53. Para além disso, o requerente pode ter sido sujeito a várias medidas que, por si só, não constituem perseguição (por exemplo, discriminação sob diferentes formas), em alguns casos combinadas com outros factores adversos (por exemplo, ambiente geral de insegurança no país de origem). Em tais situações, os diversos elementos envolvidos podem, se considerados conjuntamente, produzir um estado de espírito no requerente que pode justificar de modo razoável a fundamentação do receio de perseguição por "motivos cumulativos". Obviamente, não é possível estabelecer uma regra geral quanto aos motivos cumulativos que podem tornar válido o pedido de reconhecimento do estatuto de refugiado. Isso dependerá necessariamente de todas as circunstâncias, incluindo o contexto particular em termos geográficos, históricos e etnológicos.


(c) Discriminação

54. Em muitas sociedades existem, de facto, em maior ou menor grau, diferenças de tratamento dos vários grupos. As pessoas que, por esse facto, recebem um tratamento menos favorável não são necessariamente vítimas de perseguição. Só em determinadas circunstâncias é que a discriminação equivale a perseguição. Será assim, se as medidas discriminatórias tiverem consequências gravemente prejudiciais para a pessoa em causa, por exemplo, sérias restrições ao seu direito de exercer uma profissão, de praticar a sua religião, ou de acesso aos estabelecimentos de ensino normalmente abertos a todos.
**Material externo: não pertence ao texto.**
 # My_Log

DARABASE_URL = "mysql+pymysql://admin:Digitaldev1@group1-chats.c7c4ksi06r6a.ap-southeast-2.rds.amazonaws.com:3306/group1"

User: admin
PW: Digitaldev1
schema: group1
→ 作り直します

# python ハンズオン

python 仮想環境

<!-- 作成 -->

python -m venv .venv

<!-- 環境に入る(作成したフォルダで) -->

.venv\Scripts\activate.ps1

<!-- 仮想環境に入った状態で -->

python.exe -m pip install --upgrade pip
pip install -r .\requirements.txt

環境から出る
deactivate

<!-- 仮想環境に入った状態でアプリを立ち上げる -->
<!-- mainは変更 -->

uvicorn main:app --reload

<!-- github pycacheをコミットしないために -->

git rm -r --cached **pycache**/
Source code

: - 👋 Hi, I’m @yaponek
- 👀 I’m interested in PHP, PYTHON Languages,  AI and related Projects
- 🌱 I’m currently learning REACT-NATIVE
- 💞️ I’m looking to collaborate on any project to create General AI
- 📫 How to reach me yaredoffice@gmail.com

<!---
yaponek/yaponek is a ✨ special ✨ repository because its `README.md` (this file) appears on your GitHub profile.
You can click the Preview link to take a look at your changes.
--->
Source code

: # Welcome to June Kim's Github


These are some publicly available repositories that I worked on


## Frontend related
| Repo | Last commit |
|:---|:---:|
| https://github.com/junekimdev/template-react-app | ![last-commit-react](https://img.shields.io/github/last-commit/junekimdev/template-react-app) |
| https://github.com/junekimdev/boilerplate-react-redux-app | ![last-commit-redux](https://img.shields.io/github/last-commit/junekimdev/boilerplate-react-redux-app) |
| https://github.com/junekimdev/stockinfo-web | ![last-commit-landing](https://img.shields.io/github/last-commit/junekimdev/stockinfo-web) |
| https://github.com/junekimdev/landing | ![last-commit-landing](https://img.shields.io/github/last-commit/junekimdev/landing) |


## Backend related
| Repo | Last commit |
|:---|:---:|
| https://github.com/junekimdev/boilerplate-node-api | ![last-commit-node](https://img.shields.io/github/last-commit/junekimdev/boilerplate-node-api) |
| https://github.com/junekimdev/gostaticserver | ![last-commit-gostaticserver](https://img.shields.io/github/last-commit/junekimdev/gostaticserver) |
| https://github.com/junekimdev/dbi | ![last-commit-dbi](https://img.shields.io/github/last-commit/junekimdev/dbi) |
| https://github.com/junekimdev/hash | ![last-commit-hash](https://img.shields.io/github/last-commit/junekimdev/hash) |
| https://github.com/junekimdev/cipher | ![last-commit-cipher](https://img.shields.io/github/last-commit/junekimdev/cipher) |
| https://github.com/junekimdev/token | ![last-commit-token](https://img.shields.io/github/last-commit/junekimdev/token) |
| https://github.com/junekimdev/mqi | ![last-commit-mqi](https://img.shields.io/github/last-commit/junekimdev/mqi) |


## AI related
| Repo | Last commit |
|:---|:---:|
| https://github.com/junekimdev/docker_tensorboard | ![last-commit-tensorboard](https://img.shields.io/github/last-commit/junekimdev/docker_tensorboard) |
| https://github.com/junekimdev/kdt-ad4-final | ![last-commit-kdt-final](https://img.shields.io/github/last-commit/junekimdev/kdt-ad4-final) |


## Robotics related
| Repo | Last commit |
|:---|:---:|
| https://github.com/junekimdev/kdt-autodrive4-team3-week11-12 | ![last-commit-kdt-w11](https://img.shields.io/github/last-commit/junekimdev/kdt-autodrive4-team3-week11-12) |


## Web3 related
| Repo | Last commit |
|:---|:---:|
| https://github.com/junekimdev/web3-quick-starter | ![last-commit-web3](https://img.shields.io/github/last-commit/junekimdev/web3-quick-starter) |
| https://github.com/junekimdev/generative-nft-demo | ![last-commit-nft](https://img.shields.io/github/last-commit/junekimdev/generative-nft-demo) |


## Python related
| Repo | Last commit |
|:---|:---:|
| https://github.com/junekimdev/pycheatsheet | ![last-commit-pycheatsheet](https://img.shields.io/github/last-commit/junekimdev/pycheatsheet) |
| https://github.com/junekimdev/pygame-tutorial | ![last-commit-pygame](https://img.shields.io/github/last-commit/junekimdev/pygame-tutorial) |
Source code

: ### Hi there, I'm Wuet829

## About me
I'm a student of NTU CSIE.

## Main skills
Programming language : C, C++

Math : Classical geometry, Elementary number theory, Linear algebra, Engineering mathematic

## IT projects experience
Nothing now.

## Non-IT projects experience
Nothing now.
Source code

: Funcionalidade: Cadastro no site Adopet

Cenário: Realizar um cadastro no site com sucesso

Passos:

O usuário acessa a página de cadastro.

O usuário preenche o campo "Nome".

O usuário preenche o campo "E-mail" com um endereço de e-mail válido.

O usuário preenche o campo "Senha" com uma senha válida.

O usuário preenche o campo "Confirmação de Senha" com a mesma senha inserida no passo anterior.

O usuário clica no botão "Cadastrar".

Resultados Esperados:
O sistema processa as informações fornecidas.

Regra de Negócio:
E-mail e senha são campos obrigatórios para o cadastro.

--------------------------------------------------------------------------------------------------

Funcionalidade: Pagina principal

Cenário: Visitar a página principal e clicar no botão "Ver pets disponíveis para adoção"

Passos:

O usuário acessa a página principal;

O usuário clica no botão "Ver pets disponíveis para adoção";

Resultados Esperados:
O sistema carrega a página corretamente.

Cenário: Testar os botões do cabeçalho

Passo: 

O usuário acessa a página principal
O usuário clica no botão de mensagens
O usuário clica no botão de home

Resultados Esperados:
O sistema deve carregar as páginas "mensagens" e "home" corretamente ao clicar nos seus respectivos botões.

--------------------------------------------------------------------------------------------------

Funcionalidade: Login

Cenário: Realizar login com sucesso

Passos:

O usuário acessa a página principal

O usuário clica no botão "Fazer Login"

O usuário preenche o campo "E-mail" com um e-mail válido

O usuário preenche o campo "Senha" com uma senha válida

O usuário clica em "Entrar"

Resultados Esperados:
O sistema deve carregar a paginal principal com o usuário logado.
55. Nos casos em que as medidas discriminatórias, por si só, não sejam graves, elas podem, no entanto, levar a pessoa em causa a recear com razão ser perseguida se provocarem no seu espírito um sentimento de apreensão e insegurança quanto à sua existência futura. Se tais medidas discriminatórias, por si só, são ou não causas de perseguição, isso terá de ser determinado à luz de todas as circunstâncias. O pedido por receio de perseguição será no entanto mais forte se a pessoa já tiver sido vítima de certas medidas discriminatórias deste tipo e se, por consequência, se verifica um factor cumulativo. Ver também parágrafo 53.


(d) Punição

56. Deve-se distinguir perseguição de punição prevista por uma infracção de direito comum. As pessoas que fogem de procedimentos judiciais ou à punição por infracções desta natureza não são normalmente refugiados. Convém relembrar que um refugiado é uma vítima - ou uma vítima potencial - da injustiça e não alguém que foge da justiça.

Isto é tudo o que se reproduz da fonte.